In preparation for the next semester, I recently attended a training held by my department.
The training started at 11AM. At 10:59AM, I knew precisely two people in the room: the person who hired me, and the person I had met at 10:45AM when we were the only two people in the room.
By lunch time, I had listened a lot and learned a lot, but I hadn’t actually met anyone else. And there were at least 50 people in the room – assuming I managed to feel un-awkward enough to introduce myself to someone, where would I even start?
Luckily, I wound up next to the woman who hired me at the lunch buffet. We chatted about a couple of things, and then I had the miraculous presence of mind to ask her:
“Who here should I particularly meet?”
Three minutes later, I had met the mentor for the particular class I’m assistant teaching, plus an assistant teacher experienced in that class.

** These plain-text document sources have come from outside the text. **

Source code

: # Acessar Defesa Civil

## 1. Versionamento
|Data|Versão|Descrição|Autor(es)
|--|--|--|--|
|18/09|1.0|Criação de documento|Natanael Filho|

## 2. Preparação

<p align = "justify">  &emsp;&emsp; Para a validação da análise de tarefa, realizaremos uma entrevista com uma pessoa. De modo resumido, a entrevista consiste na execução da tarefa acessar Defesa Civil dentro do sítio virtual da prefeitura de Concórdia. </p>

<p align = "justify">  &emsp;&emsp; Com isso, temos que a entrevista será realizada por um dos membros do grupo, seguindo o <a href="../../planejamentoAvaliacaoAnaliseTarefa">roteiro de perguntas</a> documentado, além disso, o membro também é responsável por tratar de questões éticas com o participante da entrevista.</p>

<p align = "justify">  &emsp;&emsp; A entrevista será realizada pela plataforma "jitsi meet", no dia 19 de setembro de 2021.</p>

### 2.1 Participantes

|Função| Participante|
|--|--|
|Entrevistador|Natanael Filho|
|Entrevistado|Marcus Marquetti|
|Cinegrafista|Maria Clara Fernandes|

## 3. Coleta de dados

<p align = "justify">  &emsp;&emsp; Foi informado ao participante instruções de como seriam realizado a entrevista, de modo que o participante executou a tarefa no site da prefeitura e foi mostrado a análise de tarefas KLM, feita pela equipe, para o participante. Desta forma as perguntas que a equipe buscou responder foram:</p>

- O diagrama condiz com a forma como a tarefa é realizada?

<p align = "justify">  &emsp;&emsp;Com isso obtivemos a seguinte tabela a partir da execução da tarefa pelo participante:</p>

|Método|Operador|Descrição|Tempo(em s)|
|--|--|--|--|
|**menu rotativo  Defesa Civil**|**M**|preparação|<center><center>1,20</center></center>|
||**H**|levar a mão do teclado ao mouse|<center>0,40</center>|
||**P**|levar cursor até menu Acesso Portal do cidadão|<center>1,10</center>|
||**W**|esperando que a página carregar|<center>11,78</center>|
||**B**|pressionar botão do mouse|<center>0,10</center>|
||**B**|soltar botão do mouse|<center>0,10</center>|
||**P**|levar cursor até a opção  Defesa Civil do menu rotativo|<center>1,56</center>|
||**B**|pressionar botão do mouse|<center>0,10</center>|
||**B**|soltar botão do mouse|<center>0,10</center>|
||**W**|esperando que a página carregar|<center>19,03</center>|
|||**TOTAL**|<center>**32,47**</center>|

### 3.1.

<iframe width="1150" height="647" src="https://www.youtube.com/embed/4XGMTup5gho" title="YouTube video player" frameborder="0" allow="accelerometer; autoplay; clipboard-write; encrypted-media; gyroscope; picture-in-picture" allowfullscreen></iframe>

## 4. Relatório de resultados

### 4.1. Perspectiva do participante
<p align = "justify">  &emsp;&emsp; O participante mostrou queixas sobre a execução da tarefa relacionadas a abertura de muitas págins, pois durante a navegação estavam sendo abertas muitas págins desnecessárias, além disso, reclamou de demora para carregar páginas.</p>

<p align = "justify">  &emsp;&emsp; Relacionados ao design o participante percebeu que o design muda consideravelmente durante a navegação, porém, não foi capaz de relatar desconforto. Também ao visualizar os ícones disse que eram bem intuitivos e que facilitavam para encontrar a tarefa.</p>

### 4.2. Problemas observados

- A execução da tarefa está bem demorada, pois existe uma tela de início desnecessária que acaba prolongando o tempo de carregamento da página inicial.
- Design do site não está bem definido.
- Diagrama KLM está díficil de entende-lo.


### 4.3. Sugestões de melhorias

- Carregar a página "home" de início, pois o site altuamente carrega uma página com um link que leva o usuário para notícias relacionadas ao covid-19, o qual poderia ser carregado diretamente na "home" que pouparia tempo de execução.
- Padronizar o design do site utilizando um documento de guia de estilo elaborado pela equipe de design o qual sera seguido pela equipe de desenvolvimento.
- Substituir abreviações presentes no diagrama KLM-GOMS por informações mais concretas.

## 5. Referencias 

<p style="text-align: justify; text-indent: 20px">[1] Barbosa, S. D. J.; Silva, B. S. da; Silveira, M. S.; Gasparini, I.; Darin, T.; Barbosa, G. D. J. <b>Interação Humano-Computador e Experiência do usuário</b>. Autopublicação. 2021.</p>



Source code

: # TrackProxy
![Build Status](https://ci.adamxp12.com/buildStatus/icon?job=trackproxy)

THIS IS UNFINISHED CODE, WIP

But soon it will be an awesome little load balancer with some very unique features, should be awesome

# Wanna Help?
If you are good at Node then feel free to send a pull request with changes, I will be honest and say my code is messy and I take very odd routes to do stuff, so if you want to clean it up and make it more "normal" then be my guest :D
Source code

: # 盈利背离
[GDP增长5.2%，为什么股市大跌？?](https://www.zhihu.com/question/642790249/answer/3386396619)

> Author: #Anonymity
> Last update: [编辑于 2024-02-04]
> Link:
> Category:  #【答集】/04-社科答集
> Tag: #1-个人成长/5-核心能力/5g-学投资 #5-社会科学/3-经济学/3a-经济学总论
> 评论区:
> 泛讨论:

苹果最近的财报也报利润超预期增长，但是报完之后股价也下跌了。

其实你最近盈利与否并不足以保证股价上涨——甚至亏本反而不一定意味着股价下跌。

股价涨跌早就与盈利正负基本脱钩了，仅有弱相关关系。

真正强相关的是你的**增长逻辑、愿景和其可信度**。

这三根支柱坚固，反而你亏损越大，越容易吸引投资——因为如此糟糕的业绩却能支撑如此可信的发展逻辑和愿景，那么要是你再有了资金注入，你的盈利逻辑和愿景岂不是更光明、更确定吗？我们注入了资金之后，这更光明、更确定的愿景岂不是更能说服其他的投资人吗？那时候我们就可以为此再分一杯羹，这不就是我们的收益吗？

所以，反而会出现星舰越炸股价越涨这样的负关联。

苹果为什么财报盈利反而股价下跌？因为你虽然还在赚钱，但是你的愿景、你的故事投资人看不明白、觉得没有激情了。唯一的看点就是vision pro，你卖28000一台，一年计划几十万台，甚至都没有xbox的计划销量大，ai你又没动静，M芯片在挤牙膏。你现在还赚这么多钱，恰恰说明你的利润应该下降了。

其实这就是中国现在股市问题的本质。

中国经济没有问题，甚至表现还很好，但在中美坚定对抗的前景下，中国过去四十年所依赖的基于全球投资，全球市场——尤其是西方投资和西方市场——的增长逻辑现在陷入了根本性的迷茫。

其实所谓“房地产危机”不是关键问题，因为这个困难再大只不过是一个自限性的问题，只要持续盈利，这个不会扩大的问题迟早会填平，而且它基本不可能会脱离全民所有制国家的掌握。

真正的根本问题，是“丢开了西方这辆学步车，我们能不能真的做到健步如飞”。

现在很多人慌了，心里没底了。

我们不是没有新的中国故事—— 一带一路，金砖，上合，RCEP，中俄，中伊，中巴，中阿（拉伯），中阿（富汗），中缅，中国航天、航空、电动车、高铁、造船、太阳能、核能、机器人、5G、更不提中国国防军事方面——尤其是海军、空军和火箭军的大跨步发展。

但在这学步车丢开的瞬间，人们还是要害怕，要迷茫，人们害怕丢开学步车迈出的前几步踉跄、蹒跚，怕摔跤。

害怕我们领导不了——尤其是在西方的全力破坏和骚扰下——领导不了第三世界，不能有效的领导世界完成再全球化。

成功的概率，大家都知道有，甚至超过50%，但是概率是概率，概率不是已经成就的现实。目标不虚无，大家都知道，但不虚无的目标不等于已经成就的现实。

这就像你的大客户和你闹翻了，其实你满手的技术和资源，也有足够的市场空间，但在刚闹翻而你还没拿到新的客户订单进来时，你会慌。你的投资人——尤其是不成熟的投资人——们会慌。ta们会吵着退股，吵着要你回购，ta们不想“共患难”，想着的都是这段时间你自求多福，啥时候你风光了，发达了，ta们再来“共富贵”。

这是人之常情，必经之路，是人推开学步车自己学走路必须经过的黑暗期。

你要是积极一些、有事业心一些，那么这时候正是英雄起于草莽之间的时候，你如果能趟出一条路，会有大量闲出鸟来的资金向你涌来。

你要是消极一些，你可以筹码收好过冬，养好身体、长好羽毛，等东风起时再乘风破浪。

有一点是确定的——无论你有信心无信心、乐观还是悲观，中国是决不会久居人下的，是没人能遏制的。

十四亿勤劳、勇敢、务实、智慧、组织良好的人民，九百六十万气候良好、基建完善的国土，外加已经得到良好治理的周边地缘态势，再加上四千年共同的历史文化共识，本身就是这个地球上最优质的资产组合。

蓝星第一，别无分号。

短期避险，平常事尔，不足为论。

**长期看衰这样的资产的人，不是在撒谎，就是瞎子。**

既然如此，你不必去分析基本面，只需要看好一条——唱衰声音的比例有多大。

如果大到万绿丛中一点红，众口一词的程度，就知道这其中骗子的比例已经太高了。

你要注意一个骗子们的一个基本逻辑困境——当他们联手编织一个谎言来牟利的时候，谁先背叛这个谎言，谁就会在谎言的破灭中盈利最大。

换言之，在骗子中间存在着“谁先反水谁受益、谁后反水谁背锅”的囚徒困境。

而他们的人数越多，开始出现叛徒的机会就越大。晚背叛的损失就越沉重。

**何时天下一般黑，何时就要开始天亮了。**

Two minutes after that, she had pulled up up a chair at her table and I was having lunch with them, plus one of the teachers from the expert panel presentation and another experienced ESL teacher.
Did I just… did I just network?
I’m an introvert who really likes people. Or maybe I’m a shy extrovert? Or perhaps I’m just in the middle, with a muddle of characteristics of both?
In any case, certain things that are second-nature to some are elusive revelations to me.
“Networking” doesn’t have to be slimy. It doesn’t have to be about trying to sell something or get something. It’s really not always about using people.
It’s super fun to meet people you share interests with and who you can learn from person-to-person. And it makes sense to ask someone who knows you and knows the network to point you in the right direction.
I overlook that a lot.
I also overlook that to a some extent, I can help connect my students with each other, with resources, with other teachers, with the department, etc.
My role isn’t just managing the classroom. I’m embedded in a network that can be useful to them, and sharing it might have even more of an impact than my obsessively planned-out lesson.